12. In P.S. Sathappan (Dead) by L. Rs v. Andhra Bank Ltd and Ors., AIR 2004 SC 5152, their Lordships, while considering whether Section 104(2) of the Code of Civil Procedure would bar a Letters Patent Appeal, held as under :
34. We find ourselves in respectful agreement with the reasoning of this Court in the aforesaid decision. The same reasoning would apply in respect of the submission that if it is held that Section 104(2) did not bar a Letters Patent Appeal an anomalous situation would arise inasmuch as if the matter were to come to the High Court a further Appeal would be permitted but if it went to the District Court a further Appeal would no lie. An Appeal is a creature of a statute. If a statue permits an Appeal, it will lie. If a statute does not permit an appeal, it will not lie. Thus, for example in cases under the Land Acquisition Act, Guardian and Wards Act and the Succession Act a further Appeal is permitted whilst under the Arbitration Act a further Appeal is barred. Thus different statutes have differing provisions in respect of Appeals. There is nothing anomalous in that. A District Court cannot be compared to a High Court which has special powers by virtue of Letters Patent. The District Court does not get a right to entertain a further Appeal as it does not have “any law for the time being In force” which permits such an Appeal. In any event we find no provision which permit a Larger Bench of the District Court to sit in Appeal against an order passed by a smaller Bench of that Court. Yet in the High Court even, under Section 104 read with Order XLIII Rule 1, CPC a Larger Bench can sit in Appeal against an order of a Single Judge. Section 104 itself contemplates different rights Appeals. Appeals saved by Section 104(1) can be filed. Those not saved will be barred by Section 104(2). We see nothing anomalous in such a situation. Consequently the plea of discrimination urged before us must be rejected.”

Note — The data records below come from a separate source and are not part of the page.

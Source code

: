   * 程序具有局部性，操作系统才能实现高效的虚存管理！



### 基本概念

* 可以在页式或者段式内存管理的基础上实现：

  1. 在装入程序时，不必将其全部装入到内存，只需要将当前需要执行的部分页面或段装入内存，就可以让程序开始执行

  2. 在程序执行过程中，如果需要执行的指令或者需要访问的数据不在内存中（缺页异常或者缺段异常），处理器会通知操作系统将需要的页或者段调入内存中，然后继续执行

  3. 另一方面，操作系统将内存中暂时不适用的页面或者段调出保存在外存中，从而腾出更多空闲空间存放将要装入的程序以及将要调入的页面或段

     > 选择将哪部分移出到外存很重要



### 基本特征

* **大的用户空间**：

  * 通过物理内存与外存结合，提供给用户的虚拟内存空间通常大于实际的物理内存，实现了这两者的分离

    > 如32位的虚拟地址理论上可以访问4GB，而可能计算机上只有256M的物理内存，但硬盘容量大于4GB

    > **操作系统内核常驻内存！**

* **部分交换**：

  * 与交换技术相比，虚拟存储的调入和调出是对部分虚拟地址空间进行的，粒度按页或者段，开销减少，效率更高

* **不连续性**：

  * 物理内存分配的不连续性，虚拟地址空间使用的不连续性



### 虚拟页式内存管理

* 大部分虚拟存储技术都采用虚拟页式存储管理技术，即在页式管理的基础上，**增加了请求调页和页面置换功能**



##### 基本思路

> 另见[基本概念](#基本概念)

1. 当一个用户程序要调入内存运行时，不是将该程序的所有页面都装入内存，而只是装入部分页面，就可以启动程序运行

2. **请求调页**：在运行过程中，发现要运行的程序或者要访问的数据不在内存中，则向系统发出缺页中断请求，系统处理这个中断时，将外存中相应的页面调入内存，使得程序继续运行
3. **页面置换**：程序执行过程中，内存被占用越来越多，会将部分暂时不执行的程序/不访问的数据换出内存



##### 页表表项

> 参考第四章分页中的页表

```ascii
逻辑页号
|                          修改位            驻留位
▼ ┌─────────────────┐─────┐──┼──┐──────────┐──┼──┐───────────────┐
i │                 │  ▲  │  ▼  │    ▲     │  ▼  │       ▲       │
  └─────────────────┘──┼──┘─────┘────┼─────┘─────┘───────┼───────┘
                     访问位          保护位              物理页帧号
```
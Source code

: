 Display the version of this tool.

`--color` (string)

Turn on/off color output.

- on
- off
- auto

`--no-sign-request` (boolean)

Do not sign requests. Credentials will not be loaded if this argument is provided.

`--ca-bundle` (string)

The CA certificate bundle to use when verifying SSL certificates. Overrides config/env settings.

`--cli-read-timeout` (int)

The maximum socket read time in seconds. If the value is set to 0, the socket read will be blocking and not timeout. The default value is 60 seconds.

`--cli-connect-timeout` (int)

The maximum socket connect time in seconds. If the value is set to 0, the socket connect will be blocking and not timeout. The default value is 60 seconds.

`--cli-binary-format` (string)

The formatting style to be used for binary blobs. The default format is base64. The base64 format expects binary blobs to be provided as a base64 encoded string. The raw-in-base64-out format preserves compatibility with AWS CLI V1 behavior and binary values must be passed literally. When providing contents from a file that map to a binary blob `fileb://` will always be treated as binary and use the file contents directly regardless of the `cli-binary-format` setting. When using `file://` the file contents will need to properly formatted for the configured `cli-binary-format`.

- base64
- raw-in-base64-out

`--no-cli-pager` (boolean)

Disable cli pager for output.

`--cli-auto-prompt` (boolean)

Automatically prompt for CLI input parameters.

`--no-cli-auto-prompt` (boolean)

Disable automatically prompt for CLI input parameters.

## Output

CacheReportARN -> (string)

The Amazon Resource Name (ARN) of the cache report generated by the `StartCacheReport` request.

13. Reading together the provisions of Sections 96, 100, 100-A, 104 and Order XLIII, Rule 1-A of the Code of Civil Procedure, in my opinion it created a very anomalous situation inasmuch as a Letters Patent Appeal will lie to the Division Bench of this Court as against the judgment and order passed by the learned Single Judge exercising appellate jurisdiction under Section 104 of the Code of Civil Procedure but a Letters Patent Appeal will not lie against the judgment and order passed by the learned Single Judge exercising appellate jurisdiction against the judgment and decree passed by the subordinate Court exercising original jurisdiction. The bar created under Section 100-A, CPC is in direct conflict with the right of appeal provided under the Letters Patent of the High Court. The matter would have been otherwise, if First Appeal is placed for final hearing before the Division Bench of the High Court. The bar created under Section 100-A, CPC taking away a vested right of appeal under the Letters Patent of the High Court will cause serious prejudice to a party particularly when such right of Letters Patent Appeal has been provided in respect of cases arising out of special statute. In my opinion, therefore, unless High Court Rules is properly amended, the right conferred under Letters Patent of the High Court cannot be taken away by a bar created under Section 100-A, CPC. This Letters Patent Appeal is, therefore, held maintainable against the decree passed by the learned Single Judge.